-- WHAT IS EXPECTED --
Each line of the listing below containing the word "valeur" should be returned.

-- RECORDS SUPPLIED --
----------
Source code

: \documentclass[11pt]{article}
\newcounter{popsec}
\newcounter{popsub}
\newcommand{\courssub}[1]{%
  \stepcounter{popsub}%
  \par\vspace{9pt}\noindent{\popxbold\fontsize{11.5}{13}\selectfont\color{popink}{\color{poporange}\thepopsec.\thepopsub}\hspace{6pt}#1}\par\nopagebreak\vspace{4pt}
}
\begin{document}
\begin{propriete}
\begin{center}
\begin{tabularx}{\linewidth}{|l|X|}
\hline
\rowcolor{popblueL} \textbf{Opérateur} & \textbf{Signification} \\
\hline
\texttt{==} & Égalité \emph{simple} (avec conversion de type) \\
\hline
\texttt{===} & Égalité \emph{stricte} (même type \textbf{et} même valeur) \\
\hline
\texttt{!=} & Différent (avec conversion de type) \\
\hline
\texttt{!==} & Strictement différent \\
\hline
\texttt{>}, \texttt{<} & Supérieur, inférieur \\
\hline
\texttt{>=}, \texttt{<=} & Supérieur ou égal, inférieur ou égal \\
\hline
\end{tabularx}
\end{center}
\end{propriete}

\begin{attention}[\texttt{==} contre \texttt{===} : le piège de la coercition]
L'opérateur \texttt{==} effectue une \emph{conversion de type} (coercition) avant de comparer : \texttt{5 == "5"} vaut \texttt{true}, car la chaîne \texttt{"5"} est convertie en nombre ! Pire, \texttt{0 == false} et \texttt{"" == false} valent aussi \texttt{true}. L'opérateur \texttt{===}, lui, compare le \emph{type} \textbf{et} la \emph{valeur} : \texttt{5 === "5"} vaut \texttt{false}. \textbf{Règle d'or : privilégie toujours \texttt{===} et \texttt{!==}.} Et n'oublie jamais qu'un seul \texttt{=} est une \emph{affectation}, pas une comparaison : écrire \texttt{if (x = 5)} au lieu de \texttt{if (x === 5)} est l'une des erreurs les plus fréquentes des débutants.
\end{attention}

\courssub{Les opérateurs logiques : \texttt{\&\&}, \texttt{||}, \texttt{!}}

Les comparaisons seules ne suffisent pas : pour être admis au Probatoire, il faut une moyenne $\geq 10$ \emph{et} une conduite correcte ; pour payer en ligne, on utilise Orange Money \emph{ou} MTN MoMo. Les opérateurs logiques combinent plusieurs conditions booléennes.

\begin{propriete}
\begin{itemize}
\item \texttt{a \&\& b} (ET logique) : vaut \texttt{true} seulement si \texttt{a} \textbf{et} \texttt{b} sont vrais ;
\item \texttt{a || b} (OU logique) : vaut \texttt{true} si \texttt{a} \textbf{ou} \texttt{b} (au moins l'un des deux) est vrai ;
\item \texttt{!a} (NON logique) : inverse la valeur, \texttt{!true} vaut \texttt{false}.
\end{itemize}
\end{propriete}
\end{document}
----------
-- ANSWER TO THE EXERCISE --
\texttt{===} & Égalité \emph{stricte} (même type \textbf{et} même valeur) \\
L'opérateur \texttt{==} effectue une \emph{conversion de type} (coercition) avant de comparer : \texttt{5 == "5"} vaut \texttt{true}, car la chaîne \texttt{"5"} est convertie en nombre ! Pire, \texttt{0 == false} et \texttt{"" == false} valent aussi \texttt{true}. L'opérateur \texttt{===}, lui, compare le \emph{type} \textbf{et} la \emph{valeur} : \texttt{5 === "5"} vaut \texttt{false}. \textbf{Règle d'or : privilégie toujours \texttt{===} et \texttt{!==}.} Et n'oublie jamais qu'un seul \texttt{=} est une \emph{affectation}, pas une comparaison : écrire \texttt{if (x = 5)} au lieu de \texttt{if (x === 5)} est l'une des erreurs les plus fréquentes des débutants.
\item \texttt{!a} (NON logique) : inverse la valeur, \texttt{!true} vaut \texttt{false}.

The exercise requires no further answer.